The May 2016 report of the Special Committee to Review the Freedom of Information and Protection of Privacy Act stated that Commissioner Elizabeth Denham supported the Centre for Law and Democracy’s recommendation to extend FIPPA to “cover any entity that is performing a public function.”
Political parties in democracies should be bottom-up, not top-down, organizations that openly draft, debate and decide policy. Campaign strategies are a different matter and parties guard those with good reason. There are enough exceptions in the FOI law that would still protect sensitive information, such as intellectual property, from being disclosed to the curious.
Ultimately, the committee recommended the narrower path of extending FIPPA to “any board, committee, commissioner, panel, agency or corporation that is created or owned by a public body and all the members or officers of which are appointed or chosen by or under the authority of that public body.”
During the spring election, the NDP promised improvements to the FOI law, but they weren’t in the throne speech and won’t be introduced before 2018.
While Canadian political parties are not subject to freedom of information, political parties in Mexico are. Canada’s other NAFTA partner has long struggled with corruption and has enacted a variety of reforms to level the playing field.
Still, Canada’s federal Access to Information law offers a potential model in the form of a Crown corporation whose intellectual property is protected.
In 2007, the federal Conservative government put CBC/Radio-Canada under the federal public records law, but included a specific exemption for the national public broadcaster for “any information… that relates to [CBC] journalistic, creative or programming activities, other than information that relates to its general administration.”
As such, the CBC website includes a trove of documents released to ATIP requesters in categories such as administration, audits, contracts, expenses, external legal fees, policies and retreats. But nothing that would compromise the news-gathering at the Mother Corp.
If the nation’s biggest media outlet, which competes for advertising revenue with private companies, can operate under a sunshine law that protects its intellectual property, then why not a political party in B.C., like the NDP or BC Liberals, that stands to gain millions in subsidies under a new campaign financing regimen?
But why stop there?
Caucus communication offices at the Legislature are exempt from B.C.’s FOI law. Those offices tend to be filled with political appointees who use taxpayers’ money to craft messages to promote their party (and denigrate others) between elections.
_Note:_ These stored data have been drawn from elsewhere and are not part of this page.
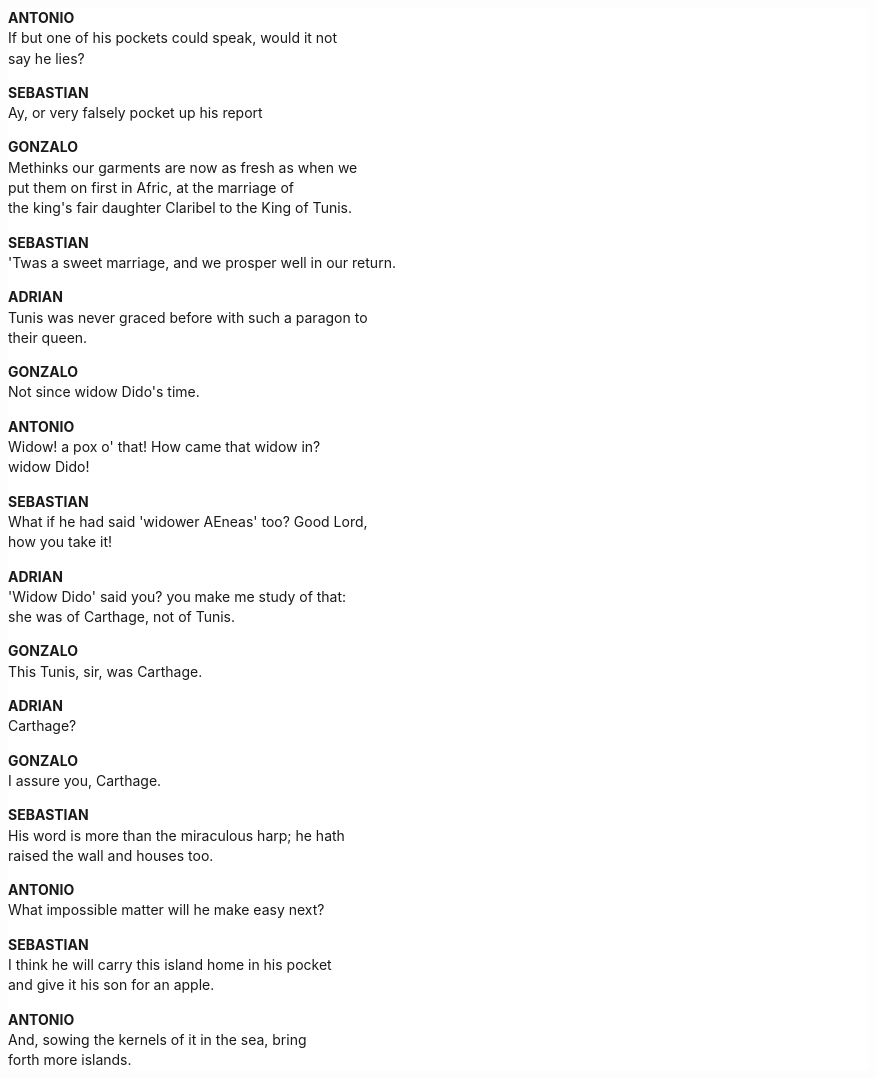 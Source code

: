 **ANTONIO**  
If but one of his pockets could speak, would it not  
say he lies?  

**SEBASTIAN**  
Ay, or very falsely pocket up his report  

**GONZALO**  
Methinks our garments are now as fresh as when we  
put them on first in Afric, at the marriage of  
the king's fair daughter Claribel to the King of Tunis.  

**SEBASTIAN**  
'Twas a sweet marriage, and we prosper well in our return.  

**ADRIAN**  
Tunis was never graced before with such a paragon to  
their queen.  

**GONZALO**  
Not since widow Dido's time.  

**ANTONIO**  
Widow! a pox o' that! How came that widow in?  
widow Dido!  

**SEBASTIAN**  
What if he had said 'widower AEneas' too? Good Lord,  
how you take it!  

**ADRIAN**  
'Widow Dido' said you? you make me study of that:  
she was of Carthage, not of Tunis.  

**GONZALO**  
This Tunis, sir, was Carthage.  

**ADRIAN**  
Carthage?  

**GONZALO**  
I assure you, Carthage.  

**SEBASTIAN**  
His word is more than the miraculous harp; he hath  
raised the wall and houses too.  

**ANTONIO**  
What impossible matter will he make easy next?  

**SEBASTIAN**  
I think he will carry this island home in his pocket  
and give it his son for an apple.  

**ANTONIO**  
And, sowing the kernels of it in the sea, bring  
forth more islands.  
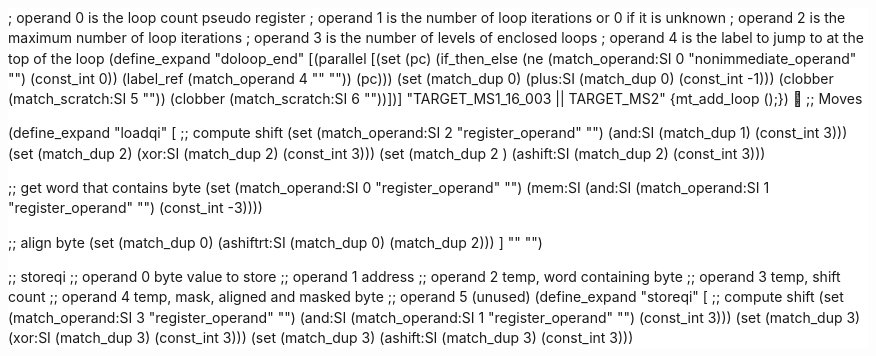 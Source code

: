 ; operand 0 is the loop count pseudo register
; operand 1 is the number of loop iterations or 0 if it is unknown
; operand 2 is the maximum number of loop iterations
; operand 3 is the number of levels of enclosed loops
; operand 4 is the label to jump to at the top of the loop
(define_expand "doloop_end"
  [(parallel [(set (pc) (if_then_else
			  (ne (match_operand:SI 0 "nonimmediate_operand" "")
			      (const_int 0))
			  (label_ref (match_operand 4 "" ""))
			  (pc)))
	      (set (match_dup 0)
		   (plus:SI (match_dup 0)
			    (const_int -1)))
	      (clobber (match_scratch:SI 5 ""))
	      (clobber (match_scratch:SI 6 ""))])]
  "TARGET_MS1_16_003 || TARGET_MS2"
  {mt_add_loop ();})

;; Moves

(define_expand "loadqi"
  [
   ;; compute shift
   (set (match_operand:SI 2 "register_operand" "")
	(and:SI (match_dup 1) (const_int 3)))
   (set (match_dup 2)	(xor:SI (match_dup 2) (const_int 3)))
   (set (match_dup 2 )	(ashift:SI (match_dup 2) (const_int 3)))

   ;; get word that contains byte
   (set (match_operand:SI 0 "register_operand" "")
	(mem:SI (and:SI (match_operand:SI 1 "register_operand" "")
			(const_int -3))))

   ;; align byte
   (set (match_dup 0)   (ashiftrt:SI (match_dup 0) (match_dup 2)))
  ]
  ""
  "")


;; storeqi
;; operand 0 byte value to store
;; operand 1 address
;; operand 2 temp, word containing byte
;; operand 3 temp, shift count
;; operand 4 temp, mask, aligned and masked byte
;; operand 5 (unused)
(define_expand "storeqi"
  [
   ;; compute shift
   (set (match_operand:SI 3 "register_operand" "")
	(and:SI (match_operand:SI 1 "register_operand" "") (const_int 3)))
   (set (match_dup 3)	(xor:SI (match_dup 3) (const_int 3)))
   (set (match_dup 3)	(ashift:SI (match_dup 3) (const_int 3)))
The results of their work are exhibited on social media, for instance.
In 2013, the leaked BC Liberal multicultural outreach strategy playbook, also known as Quick Wins, showed how the ruling party blurred the lines between governing and campaigning. BC Liberal aide Brian Bonney was charged with breach of trust.
Before this year’s election, BC Liberal leadership hopeful Andrew Wilkinson spent $59,000 of his $120,000 constituency office budget on radio advertising that extended far beyond his posh Vancouver-Quilchena riding. We know that not because of FOI — MLAs’ riding offices are exempt — but because the Legislative management committee decided in 2015 to release quarterly expense reports.
Wilkinson was also the minister in charge of Government Communications and Public Engagement, which spent $20.5 million of taxpayers’ funds on pre-election advertising. The 2015-launched Our Opportunity Is Here ad campaign sparked a B.C. Supreme Court lawsuit aimed at forcing the BC Liberal Party to repay the treasury. The plaintiffs, who seek class action status, claim the ads were strategically designed to benefit the party’s re-election campaign, without any cost to the party.